Cygnus her ne kadar Lord ile muhabbey etmeyi garipsese de ona cevap verdi.
"Ben de duydum Lordum. Sanırım Dumbledore ülkeyi terk etmeye hazırlanıyor."
"Ya da başka bir şeyin peşinde."
Bayan Lestrange'nin bu görüşüyle muhabbet biraz daha ilerledi. Lorddan halen çekinseler de muhabbet bölünmedi. Lord ise Bellatrix'i göz hapsine almıştı. Bellatrix ise bunu elbette fark etmişti ancak üstelemedi. Kafasını önüne eğip Rodolphus'a bakmamaya çalışıyordu çünkü biliyordu. Ona bakarsa asasını onun burnuna sokup crucio atacaktı.

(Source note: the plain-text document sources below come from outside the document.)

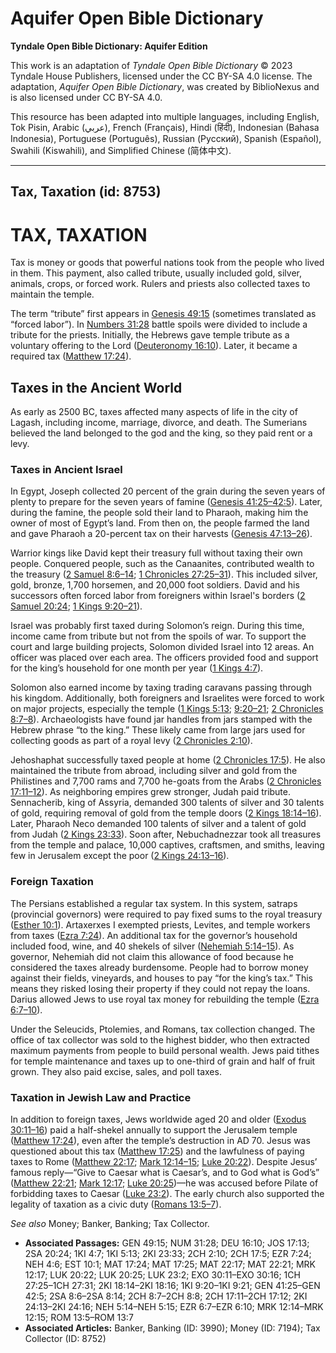 # Aquifer Open Bible Dictionary

**Tyndale Open Bible Dictionary: Aquifer Edition**

This work is an adaptation of *Tyndale Open Bible Dictionary* © 2023 Tyndale House Publishers, licensed under the CC BY\-SA 4\.0 license. The adaptation, *Aquifer Open Bible Dictionary*, was created by BiblioNexus and is also licensed under CC BY\-SA 4\.0\.

This resource has been adapted into multiple languages, including English, Tok Pisin, Arabic (عربي), French (Français), Hindi (हिंदी), Indonesian (Bahasa Indonesia), Portuguese (Português), Russian (Русский), Spanish (Español), Swahili (Kiswahili), and Simplified Chinese (简体中文).



--------------------------------

## Tax, Taxation (id: 8753)

TAX, TAXATION
=============

Tax is money or goods that powerful nations took from the people who lived in them. This payment, also called tribute, usually included gold, silver, animals, crops, or forced work. Rulers and priests also collected taxes to maintain the temple. 

The term “tribute” first appears in [Genesis 49:15](https://ref.ly/Gen49:15) (sometimes translated as “forced labor”). In [Numbers 31:28](https://ref.ly/Num31:28) battle spoils were divided to include a tribute for the priests. Initially, the Hebrews gave temple tribute as a voluntary offering to the Lord ([Deuteronomy 16:10](https://ref.ly/Deut16:10)). Later, it became a required tax ([Matthew 17:24](https://ref.ly/Matt17:24)).

Taxes in the Ancient World
--------------------------

As early as 2500 BC, taxes affected many aspects of life in the city of Lagash, including income, marriage, divorce, and death. The Sumerians believed the land belonged to the god and the king, so they paid rent or a levy.

### Taxes in Ancient Israel

In Egypt, Joseph collected 20 percent of the grain during the seven years of plenty to prepare for the seven years of famine ([Genesis 41:25–42:5](https://ref.ly/Gen41:25-Gen42:5)). Later, during the famine, the people sold their land to Pharaoh, making him the owner of most of Egypt’s land. From then on, the people farmed the land and gave Pharaoh a 20\-percent tax on their harvests ([Genesis 47:13–26](https://ref.ly/Gen47:13-Gen47:26)).

Warrior kings like David kept their treasury full without taxing their own people. Conquered people, such as the Canaanites, contributed wealth to the treasury ([2 Samuel 8:6](https://ref.ly/2Sam8:6-2Sam8:14)[–](https://ref.ly/2Sam8:6-2Sam8:14)[14](https://ref.ly/2Sam8:6-2Sam8:14); [1 Chronicles 27:25](https://ref.ly/1Chr27:25-1Chr27:31)[–](https://ref.ly/1Chr27:25-1Chr27:31)[31](https://ref.ly/1Chr27:25-1Chr27:31)). This included silver, gold, bronze, 1,700 horsemen, and 20,000 foot soldiers. David and his successors often forced labor from foreigners within Israel's borders ([2 Samuel 20:24](https://ref.ly/2Sam20:24); [1 Kings 9:20–21](https://ref.ly/1Kgs9:20-1Kgs9:21)).

Israel was probably first taxed during Solomon’s reign. During this time, income came from tribute but not from the spoils of war. To support the court and large building projects, Solomon divided Israel into 12 areas. An officer was placed over each area. The officers provided food and support for the king’s household for one month per year ([1 Kings 4:7](https://ref.ly/1Kgs4:7)). 

Solomon also earned income by taxing trading caravans passing through his kingdom. Additionally, both foreigners and Israelites were forced to work on major projects, especially the temple ([1 Kings 5:13](https://ref.ly/1Kgs5:13); [9:20](https://ref.ly/1Kgs9:20-1Kgs9:21)[–](https://ref.ly/1Kgs9:20-1Kgs9:21)[21](https://ref.ly/1Kgs9:20-1Kgs9:21); [2 Chronicles 8:7](https://ref.ly/2Chr8:7-2Chr8:8)[–](https://ref.ly/2Chr8:7-2Chr8:8)[8](https://ref.ly/2Chr8:7-2Chr8:8)). Archaeologists have found jar handles from jars stamped with the Hebrew phrase “to the king.” These likely came from large jars used for collecting goods as part of a royal levy ([2 Chronicles 2:10](https://ref.ly/2Chr2:10)).

Jehoshaphat successfully taxed people at home ([2 Chronicles 17:5](https://ref.ly/2Chr17:5)). He also maintained the tribute from abroad, including silver and gold from the Philistines and 7,700 rams and 7,700 he\-goats from the Arabs ([2 Chronicles 17:11](https://ref.ly/2Chr17:11-2Chr17:12)[–](https://ref.ly/2Chr17:11-2Chr17:12)[12](https://ref.ly/2Chr17:11-2Chr17:12)). As neighboring empires grew stronger, Judah paid tribute. Sennacherib, king of Assyria, demanded 300 talents of silver and 30 talents of gold, requiring removal of gold from the temple doors ([2 Kings 18:14](https://ref.ly/2Kgs18:14-2Kgs18:16)[–](https://ref.ly/2Kgs18:14-2Kgs18:16)[16](https://ref.ly/2Kgs18:14-2Kgs18:16)). Later, Pharaoh Neco demanded 100 talents of silver and a talent of gold from Judah ([2 Kings 23:33](https://ref.ly/2Kgs23:33)). Soon after, Nebuchadnezzar took all treasures from the temple and palace, 10,000 captives, craftsmen, and smiths, leaving few in Jerusalem except the poor ([2 Kings 24:13](https://ref.ly/2Kgs24:13-2Kgs24:16)[–](https://ref.ly/2Kgs24:13-2Kgs24:16)[16](https://ref.ly/2Kgs24:13-2Kgs24:16)).

### Foreign Taxation

The Persians established a regular tax system. In this system, satraps (provincial governors) were required to pay fixed sums to the royal treasury ([Esther 10:1](https://ref.ly/Esth10:1)). Artaxerxes I exempted priests, Levites, and temple workers from taxes ([Ezra 7:24](https://ref.ly/Ezra7:24)). An additional tax for the governor’s household included food, wine, and 40 shekels of silver ([Nehemiah 5:14](https://ref.ly/Neh5:14-Neh5:15)[–](https://ref.ly/Neh5:14-Neh5:15)[15](https://ref.ly/Neh5:14-Neh5:15)). As governor, Nehemiah did not claim this allowance of food because he considered the taxes already burdensome. People had to borrow money against their fields, vineyards, and houses to pay “for the king’s tax.” This means they risked losing their property if they could not repay the loans. Darius allowed Jews to use royal tax money for rebuilding the temple ([Ezra 6:7](https://ref.ly/Ezra6:7-Ezra6:10)[–](https://ref.ly/Ezra6:7-Ezra6:10)[10](https://ref.ly/Ezra6:7-Ezra6:10)).

Under the Seleucids, Ptolemies, and Romans, tax collection changed. The office of tax collector was sold to the highest bidder, who then extracted maximum payments from people to build personal wealth. Jews paid tithes for temple maintenance and taxes up to one\-third of grain and half of fruit grown. They also paid excise, sales, and poll taxes.

### Taxation in Jewish Law and Practice

In addition to foreign taxes, Jews worldwide aged 20 and older ([Exodus 30:11](https://ref.ly/Exod30:11-Exod30:16)[–](https://ref.ly/Exod30:11-Exod30:16)[16](https://ref.ly/Exod30:11-Exod30:16)) paid a half\-shekel annually to support the Jerusalem temple ([Matthew 17:24](https://ref.ly/Matt17:24)), even after the temple’s destruction in AD 70\. Jesus was questioned about this tax ([Matthew 17:25](https://ref.ly/Matt17:25)) and the lawfulness of paying taxes to Rome ([Matthew 22:17](https://ref.ly/Matt22:17); [Mark 12:14](https://ref.ly/Mark12:14-Mark12:15)[–](https://ref.ly/Mark12:14-Mark12:15)[15](https://ref.ly/Mark12:14-Mark12:15); [Luke 20:22](https://ref.ly/Luke20:22)). Despite Jesus’ famous reply—“Give to Caesar what is Caesar’s, and to God what is God’s” ([Matthew 22:21](https://ref.ly/Matt22:21); [Mark 12:17](https://ref.ly/Mark12:17); [Luke 20:25](https://ref.ly/Luke20:25))—he was accused before Pilate of forbidding taxes to Caesar ([Luke 23:2](https://ref.ly/Luke23:2)). The early church also supported the legality of taxation as a civic duty ([Romans 13:5](https://ref.ly/Rom13:5-Rom13:7)[–](https://ref.ly/Rom13:5-Rom13:7)[7](https://ref.ly/Rom13:5-Rom13:7)).

*See also* Money; Banker, Banking; Tax Collector.

* **Associated Passages:** GEN 49:15; NUM 31:28; DEU 16:10; JOS 17:13; 2SA 20:24; 1KI 4:7; 1KI 5:13; 2KI 23:33; 2CH 2:10; 2CH 17:5; EZR 7:24; NEH 4:6; EST 10:1; MAT 17:24; MAT 17:25; MAT 22:17; MAT 22:21; MRK 12:17; LUK 20:22; LUK 20:25; LUK 23:2; EXO 30:11–EXO 30:16; 1CH 27:25–1CH 27:31; 2KI 18:14–2KI 18:16; 1KI 9:20–1KI 9:21; GEN 41:25–GEN 42:5; 2SA 8:6–2SA 8:14; 2CH 8:7–2CH 8:8; 2CH 17:11–2CH 17:12; 2KI 24:13–2KI 24:16; NEH 5:14–NEH 5:15; EZR 6:7–EZR 6:10; MRK 12:14–MRK 12:15; ROM 13:5–ROM 13:7
* **Associated Articles:** Banker, Banking (ID: 3990); Money (ID: 7194); Tax Collector (ID: 8752)

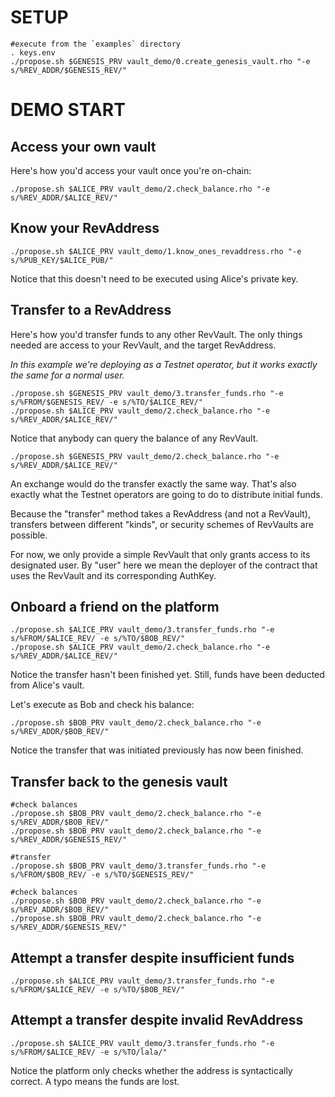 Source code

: # SETUP

    #execute from the `examples` directory
    . keys.env
    ./propose.sh $GENESIS_PRV vault_demo/0.create_genesis_vault.rho "-e s/%REV_ADDR/$GENESIS_REV/"

# DEMO START

## Access your own vault

Here's how you'd access your vault once you're on-chain:

    ./propose.sh $ALICE_PRV vault_demo/2.check_balance.rho "-e s/%REV_ADDR/$ALICE_REV/"
    
## Know your RevAddress

    ./propose.sh $ALICE_PRV vault_demo/1.know_ones_revaddress.rho "-e s/%PUB_KEY/$ALICE_PUB/"

Notice that this doesn't need to be executed using Alice's private key.

## Transfer to a RevAddress

Here's how you'd transfer funds to any other RevVault.
The only things needed are access to your RevVault, and the target RevAddress.

*In this example we're deploying as a Testnet operator, but it works exactly the same for a normal user.*

    ./propose.sh $GENESIS_PRV vault_demo/3.transfer_funds.rho "-e s/%FROM/$GENESIS_REV/ -e s/%TO/$ALICE_REV/"
    ./propose.sh $ALICE_PRV vault_demo/2.check_balance.rho "-e s/%REV_ADDR/$ALICE_REV/"

Notice that anybody can query the balance of any RevVault.

    ./propose.sh $GENESIS_PRV vault_demo/2.check_balance.rho "-e s/%REV_ADDR/$ALICE_REV/"

An exchange would do the transfer exactly the same way.
That's also exactly what the Testnet operators are going to do to distribute initial funds.

Because the "transfer" method takes a RevAddress (and not a RevVault),
transfers between different "kinds", or security schemes of RevVaults are possible.

For now, we only provide a simple RevVault that only grants access to its designated user.
By "user" here we mean the deployer of the contract that uses the RevVault and its corresponding AuthKey.

## Onboard a friend on the platform

    ./propose.sh $ALICE_PRV vault_demo/3.transfer_funds.rho "-e s/%FROM/$ALICE_REV/ -e s/%TO/$BOB_REV/"
    ./propose.sh $ALICE_PRV vault_demo/2.check_balance.rho "-e s/%REV_ADDR/$ALICE_REV/"

Notice the transfer hasn't been finished yet. Still, funds have been deducted from Alice's vault.

Let's execute as Bob and check his balance:

    ./propose.sh $BOB_PRV vault_demo/2.check_balance.rho "-e s/%REV_ADDR/$BOB_REV/"

Notice the transfer that was initiated previously has now been finished.

## Transfer back to the genesis vault

    #check balances
    ./propose.sh $BOB_PRV vault_demo/2.check_balance.rho "-e s/%REV_ADDR/$BOB_REV/"
    ./propose.sh $BOB_PRV vault_demo/2.check_balance.rho "-e s/%REV_ADDR/$GENESIS_REV/"

    #transfer
    ./propose.sh $BOB_PRV vault_demo/3.transfer_funds.rho "-e s/%FROM/$BOB_REV/ -e s/%TO/$GENESIS_REV/"

    #check balances
    ./propose.sh $BOB_PRV vault_demo/2.check_balance.rho "-e s/%REV_ADDR/$BOB_REV/"
    ./propose.sh $BOB_PRV vault_demo/2.check_balance.rho "-e s/%REV_ADDR/$GENESIS_REV/"

## Attempt a transfer despite insufficient funds

    ./propose.sh $ALICE_PRV vault_demo/3.transfer_funds.rho "-e s/%FROM/$ALICE_REV/ -e s/%TO/$BOB_REV/"

## Attempt a transfer despite invalid RevAddress

    ./propose.sh $ALICE_PRV vault_demo/3.transfer_funds.rho "-e s/%FROM/$ALICE_REV/ -e s/%TO/lala/"

Notice the platform only checks whether the address is syntactically correct. A typo means the funds are lost.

Lord da Bellatrix'den pek farklı sayılmazdı. Öyle bir nefretle Rodolphus'a bakıyordu ki Rodolphus neredeyse eriyip yok olmak üzereydi.
Bellatrix daha fazla dayanamayacağına karar verince sakince izin istedi. Lord çıkabileceğini söylediğinde asaletini bozmadan dışarıya çıktı. Lord odadakilere şöyle bir baktıktan sonra hiçbir şey demeden odanın dışına cisimlendi. Girişte etrafına bakındı. Bellatrix üst kattaki odadan çıkıyordu. Üstünde seyahat pelerini vardı. Merdivenlerden inerken Lordu fark etti. Kafasını saygıyla eğip ona doğru ilerledi ve tam önünde durdu.
"Lordum."
"Biraz dolaşalım mı seninle Bella? Anladığım kadarıyla sen de dışarıya çıkmak üzedeydin."
"Ta-tabii ki Lordum."
Karanlık Lord, Bellatrix'e tutması için kolunu uzattı. Bellatrix, tereddütle de olsa Lordun koluna dokunduğunda cisimlendiler.
Cisimlenmenin verdiği o his geçince Bellatrix etrafına bakındı. Kumsal boyunca uzanan ağaçlar karalıkta oldukça güzel görünüyordu. Etrafı sadece ayın beyaz ışıkları aydınlatırken Lord Bellatrix'in ellerini tuttu. Kahverengi gözlerine bir başka baktı. Gülümsediğinin farkına bile varmadan...
Şimdi Bellatrix de kendisine gülümsüyordu. O güzel yüzü daha aydınlık olmuştu. Tıpkı Lordun güzelleşen ömrü gibi.
"Bella... Bunu söylemek benim için çok ama çok zor. Hatta belki de imkansız. Şimdi söylemezsen bir daha asla söyleyemem. Ben... Yani ben olan, Lord olan ben, Voldemort olan... Seni yani sen olan seni..."
Bellatrix, sadece gülümsedi ve Lordunu kendisine çekip sarıldı. Lord o an havaya yükseldiğini ve uçtuğunu hissetti.
"Ben de sizi Lordum. Ben de sizi."
Karanlık Lord, Bellatrix'e sıkıca sarılırken bir an olsun tereddüt etmedi. Sevdiği kadın şimdi kollarındaydı. Artık mutluydu. Müridi olduğu ilk günden beri bu günü beklemişse de nihayet kavuşmuştu.
Kumsalda olmalarına rağmen deniz ne kokuyordu ne de dalgalanıyordu. Lord etrafın bulanıklaştığını fark etti. Bellatrix'i zar zor görüyordu. Gözlerini kapatıp bir süre bekledi ve ardından onları tekrar açtı ancak gördüğü kumsalda Bellatrix'in güzel yüzü değil kendi odasının tavanıydı. Yatağında doğruldu. Çok az uyur çok nadir rüya görürdü. Bu da onlardan bir tanesiydi ve Lord, bunun rüya olduğuna inanmak istemiyordu.
Çok cringe oldu ama amaaaaann neyse omsmnjsnjsbhjshbks önemli olan bellamortttt
ŞİMDİ OKUDUĞUN
Love of Darkness//Bellamort
FanfictionLord Voldemort'un Bellatrix Black'e olan garip hissleri...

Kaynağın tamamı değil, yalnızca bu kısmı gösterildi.